[gmx-users] General conceptual question about advantage of GPUs
szilard.pall at cbr.su.se
Wed Apr 10 21:58:41 CEST 2013
On Wed, Apr 10, 2013 at 4:24 PM, Szilárd Páll <szilard.pall at cbr.su.se> wrote:
> Hi Andrew,
> As others have said, 40x speedup with GPUs is certainly possible, but more
> often than not comparisons leading to such numbers are not entirely fair -
> at least from a computational perspective. The most common case is when
> people compare legacy, poorly (SIMD)-optimized codes with some new GPU
> accelerated code that typically somebody just spent a lot of effort on. Of
> course, performance improvement for the users of any code is beneficial, but
> the way such achievements are pitched (and published), is IMHO rather
> If you look around in the computing/computational science literature and try
> to find the sound comparisons of highly (or at least comparably) tuned CPU
> and GPU codes, you will mostly see around 3-10x speedup reported. There are
> cases when the performance difference can be much more e.g solvers, random
> number generators, and in general codes that are more suitable for GPUs and
> can make use of the Teraflops of raw computational horsepower.

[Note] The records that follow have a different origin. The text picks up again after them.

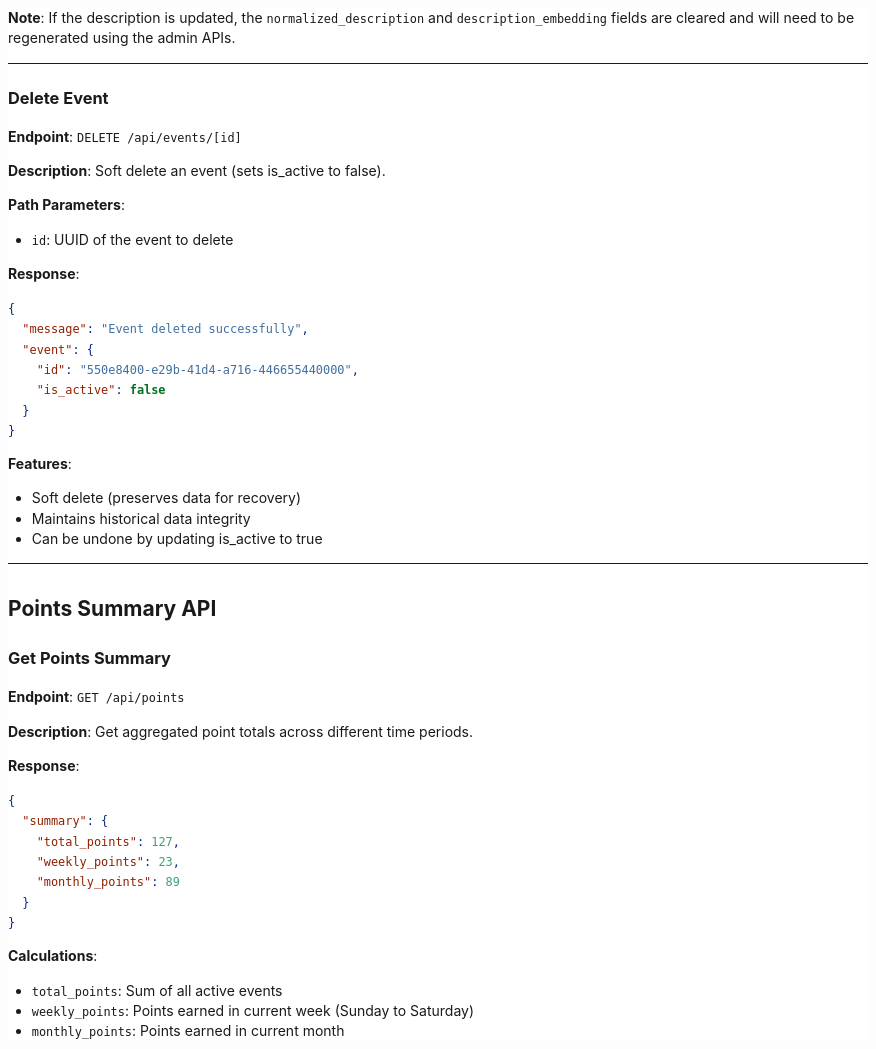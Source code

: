 **Note**: If the description is updated, the `normalized_description` and `description_embedding` fields are cleared and will need to be regenerated using the admin APIs.

---

### Delete Event

**Endpoint**: `DELETE /api/events/[id]`

**Description**: Soft delete an event (sets is_active to false).

**Path Parameters**:

- `id`: UUID of the event to delete

**Response**:

```json
{
  "message": "Event deleted successfully",
  "event": {
    "id": "550e8400-e29b-41d4-a716-446655440000",
    "is_active": false
  }
}
```

**Features**:

- Soft delete (preserves data for recovery)
- Maintains historical data integrity
- Can be undone by updating is_active to true

---

## Points Summary API

### Get Points Summary

**Endpoint**: `GET /api/points`

**Description**: Get aggregated point totals across different time periods.

**Response**:

```json
{
  "summary": {
    "total_points": 127,
    "weekly_points": 23,
    "monthly_points": 89
  }
}
```

**Calculations**:

- `total_points`: Sum of all active events
- `weekly_points`: Points earned in current week (Sunday to Saturday)
- `monthly_points`: Points earned in current month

For a CPU-GPU
> comparison of "basic" algorithms you can have a look at this recent report
> from NVIDIA in which you'll see that even BLAS is only 2-10x faster on GPUs:
> When it comes to GROMACS, you can expect 2-4x performance improvement (with
> PME), but the numbers will depend a *lot* on simulation settings, hardware,
> as well as system size. Besides Erik Lindahl's soon to be published
> web-seminar, you can also have a look at related talks from the 2012 and
> 2013 GTC conference.
It's just occurred to me that our talks from this year's GTC are not
online yet, but they should be available in a few weeks. You can find
them by searching for "gromacs" here:
> Finally, just a note on the ~5 ns/day on 24 CPU (cores I assume). I'm not
> sure what exactly are you simulating, but the numbers seem to be rather low.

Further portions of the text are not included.